Koriand’r didn’t grasp any of it, but she didn’t mind it one bit. The air was filthy from the exhaust of their vehicles (more common than their people, it seemed). She was hesitant to use her means of understanding the local language, unfamiliar with the culture, but it may be a sacrifice she’d have to make. As she walked along the roads, she caught plenty of attention and stares. The small rectangular devices in their hands were often pointed her way, making her nervous. Tamaranians weren’t exactly the most well traveled in the reaches of the galaxy, so the girl standing above the average man or woman (much taller in some cases) in clothing much more upscale than the cheap and flimsy fabrics they were wearing was catching attention Kori couldn’t blame them for. This regard wouldn’t have been too unusual in plenty of neighborhoods back at home. Tamran had a number of fashions, but as royalty she was expected to keep to a certain array of colors befitting her position, and had been captured while in her battle dress, which would catch plenty of attention back home in any place other than the battlefield or palace. There was a bit of envy as she looked over the residents of this world in the varied colors and shapes of their outfits. Had she the time or money she’d have liked to try some out. A few of the folk tried to speak to her, so she smiled at them, hoping it was still a social sign of good faith on this world, and not, say, and expression of fear or loathing. At the very least it didn’t seem to aggravate any of her small interactions.

Just as she was starting to feel a bit tired mentally, her stomach’s hunger catching up with her, she was accosted by a slightly shorter man with dark coverings obscuring his eyes and slicked back yellow hair. His words were beyond Kori’s comprehension, and he was waving a paper card at her her with more text she couldn’t read. She couldn’t quite tell his mood: was he elated, or angry? And if he was angry, was there a problem? She felt a burning sensation on the back of her neck. It was not the tracking chip installed: she knew it was purely a psychological response of her own. Keeping out of arms reach, she floated upwards to a few gasps and shouts. The man’s jaw and card dropped to the ground. Kori didn’t linger on it for too much longer, floating off to an area with more quiet and hopefully more food. If they had nothing edible for her on this world then she wasn’t sure how she was going to cope...

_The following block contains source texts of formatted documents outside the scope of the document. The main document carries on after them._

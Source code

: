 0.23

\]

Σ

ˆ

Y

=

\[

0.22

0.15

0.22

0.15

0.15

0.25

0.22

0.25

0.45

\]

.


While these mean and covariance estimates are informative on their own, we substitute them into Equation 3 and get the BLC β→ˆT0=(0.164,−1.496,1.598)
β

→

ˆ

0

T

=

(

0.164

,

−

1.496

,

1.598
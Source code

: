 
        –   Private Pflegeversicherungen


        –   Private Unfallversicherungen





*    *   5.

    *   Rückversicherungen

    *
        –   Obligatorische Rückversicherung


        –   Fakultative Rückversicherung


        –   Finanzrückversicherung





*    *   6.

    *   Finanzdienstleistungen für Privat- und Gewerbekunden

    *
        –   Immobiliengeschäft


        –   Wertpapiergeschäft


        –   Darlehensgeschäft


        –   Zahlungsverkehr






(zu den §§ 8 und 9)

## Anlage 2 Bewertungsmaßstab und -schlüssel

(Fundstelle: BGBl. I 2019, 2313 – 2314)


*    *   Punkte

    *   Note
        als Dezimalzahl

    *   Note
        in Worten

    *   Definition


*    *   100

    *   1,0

The planet’s star was rather high in the sky, Koriand’r watching it lackadaisically from her seat on top a small building with a faint rancid smell in a secluded area of nature. Her mood was rather sour, her constant skywatch based in a reasonable fear. Yet, there was something more at odds with her. The masses of people roaming about, the vague interest in herself despite being a foreign body, the vast resources that seemed to be in use: these small, ignorant peoples were peaceful. The shadow of war was not on this doorstep. Had a neighborhood of Tamaran had this level of peace, it would be far louder with rancorous celebration in joy of life. They were simply existing, going about a day to day in ways Kori could hardly assume or predict without war to prepare for in one way or another. She was still hesitant to engage in her knowledge transfer, still afraid. She’d never done it with one outside of her race before. The Gordanians would attempt to bite of her lips should she try. Those of this world were complete unknowns: what would she learn about them? What would they learn about her? Were there ways they could call the Gordanians after all? Was trying to understand these people courting fate, or was she just meandering about in the face of inevitability?

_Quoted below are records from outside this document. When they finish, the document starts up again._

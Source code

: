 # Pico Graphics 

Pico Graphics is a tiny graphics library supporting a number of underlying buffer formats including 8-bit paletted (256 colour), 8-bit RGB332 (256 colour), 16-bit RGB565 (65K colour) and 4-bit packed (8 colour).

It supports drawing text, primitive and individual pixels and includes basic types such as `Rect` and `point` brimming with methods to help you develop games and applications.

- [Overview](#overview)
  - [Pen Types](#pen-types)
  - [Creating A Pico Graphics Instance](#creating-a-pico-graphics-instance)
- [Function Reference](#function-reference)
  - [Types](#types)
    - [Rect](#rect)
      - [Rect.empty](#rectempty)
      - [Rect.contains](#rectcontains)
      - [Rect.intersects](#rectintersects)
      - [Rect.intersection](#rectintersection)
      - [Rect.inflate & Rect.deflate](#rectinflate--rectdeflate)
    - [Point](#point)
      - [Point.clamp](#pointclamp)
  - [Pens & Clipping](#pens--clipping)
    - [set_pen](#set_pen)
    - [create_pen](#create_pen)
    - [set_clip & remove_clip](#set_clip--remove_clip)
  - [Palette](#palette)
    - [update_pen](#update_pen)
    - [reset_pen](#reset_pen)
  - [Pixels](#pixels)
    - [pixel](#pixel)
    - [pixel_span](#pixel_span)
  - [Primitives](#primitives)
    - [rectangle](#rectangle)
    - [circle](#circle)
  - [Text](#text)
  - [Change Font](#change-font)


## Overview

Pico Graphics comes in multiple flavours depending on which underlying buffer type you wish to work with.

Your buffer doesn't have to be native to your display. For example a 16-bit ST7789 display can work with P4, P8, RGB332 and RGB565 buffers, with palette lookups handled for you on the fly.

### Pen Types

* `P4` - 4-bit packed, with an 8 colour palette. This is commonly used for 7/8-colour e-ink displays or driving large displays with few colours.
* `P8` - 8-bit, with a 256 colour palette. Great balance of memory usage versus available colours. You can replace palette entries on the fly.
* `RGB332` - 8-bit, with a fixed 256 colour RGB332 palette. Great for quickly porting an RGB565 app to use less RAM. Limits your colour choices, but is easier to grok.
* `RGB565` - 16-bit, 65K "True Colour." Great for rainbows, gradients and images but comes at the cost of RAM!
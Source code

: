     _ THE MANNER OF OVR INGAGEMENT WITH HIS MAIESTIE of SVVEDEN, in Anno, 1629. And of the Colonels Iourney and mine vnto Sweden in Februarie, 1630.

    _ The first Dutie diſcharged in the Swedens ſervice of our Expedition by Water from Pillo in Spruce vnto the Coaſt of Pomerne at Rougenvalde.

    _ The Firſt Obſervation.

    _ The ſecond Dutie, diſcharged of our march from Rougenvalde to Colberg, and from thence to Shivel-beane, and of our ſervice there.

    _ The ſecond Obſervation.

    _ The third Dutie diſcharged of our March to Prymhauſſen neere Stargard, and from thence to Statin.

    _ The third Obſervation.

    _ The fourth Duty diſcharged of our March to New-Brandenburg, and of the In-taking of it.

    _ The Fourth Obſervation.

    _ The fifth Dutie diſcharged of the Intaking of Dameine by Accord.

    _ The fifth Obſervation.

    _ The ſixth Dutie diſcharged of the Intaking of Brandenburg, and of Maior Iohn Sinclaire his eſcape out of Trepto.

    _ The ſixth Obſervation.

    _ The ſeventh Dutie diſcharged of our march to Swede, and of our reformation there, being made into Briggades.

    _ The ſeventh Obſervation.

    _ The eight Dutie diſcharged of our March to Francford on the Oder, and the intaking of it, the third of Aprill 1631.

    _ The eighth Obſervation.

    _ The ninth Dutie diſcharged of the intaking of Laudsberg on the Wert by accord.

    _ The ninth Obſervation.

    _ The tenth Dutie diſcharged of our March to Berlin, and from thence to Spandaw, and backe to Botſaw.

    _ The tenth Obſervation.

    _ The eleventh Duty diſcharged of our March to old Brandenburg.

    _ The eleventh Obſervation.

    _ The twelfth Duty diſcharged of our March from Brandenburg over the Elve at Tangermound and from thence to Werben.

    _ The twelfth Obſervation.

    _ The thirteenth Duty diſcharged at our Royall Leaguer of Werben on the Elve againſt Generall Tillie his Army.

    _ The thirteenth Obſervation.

There was a cry in the locale language. Kori looked down to see a red shape heading her way. Snatching the disc out of midair, she investigated it, not recognizing the scratched and faded artwork emblazoned on it. The material was stiff, but not completely inpliable. She didn’t test it, as the young juvenile of this planet would have likely been distraught if she were to break it. She tossed it back like she might a Nuvanian fragmentation grenade, but it only flopped awkwardly, not moving the same despite vaguely similar shapes due to the weight not matching at all. The child laughed. Koriand’r smiled, glad that there was yet another constant, another familiarity between the two cultures so distant. She didn’t understand his words but she watched him mime the proper throw. A brown beast roughly his size stood on all fours next to him, covered in fur with a tongue lolling out, creating a stupid yet cute expression. The boy had no fear of it, so she assumed it wasn’t harmful. He threw the discus properly, and it sailed through the air until his beast reached it, having run straight for it and nabbed it from the air. The boy wrestled with him for a moment, taking the disc back before tossing it Koriand’r’s way. It went a little wide, so she floated from the rooftop and caught it before it touched the ground. The boy yelled out in fright, or surprise perhaps, looking at her with wide eyes but not reacting negatively. Koriand’r took a chance, giving the disc a good toss. In her great strength, she used a bit too much force, the disc catching the air and flipping upwards. Grabbing it again, she used a bit more grace, making an elegant toss and finally letting it fly, the beast running after it. With smiles and laughter, the three of them continued to play with the disc until Koriand’r’s stomach reached its breaking point. Once again she’d been humbled, forced to beat back her own hubris and ignorance. Aliens as they might be (to her of course, to them it was she who was the alien), her fear was the thing most holding her back from connecting to any of them. The future was full of reasons to be anxious, but all of life was transient, and it should be enjoyed as much as possible.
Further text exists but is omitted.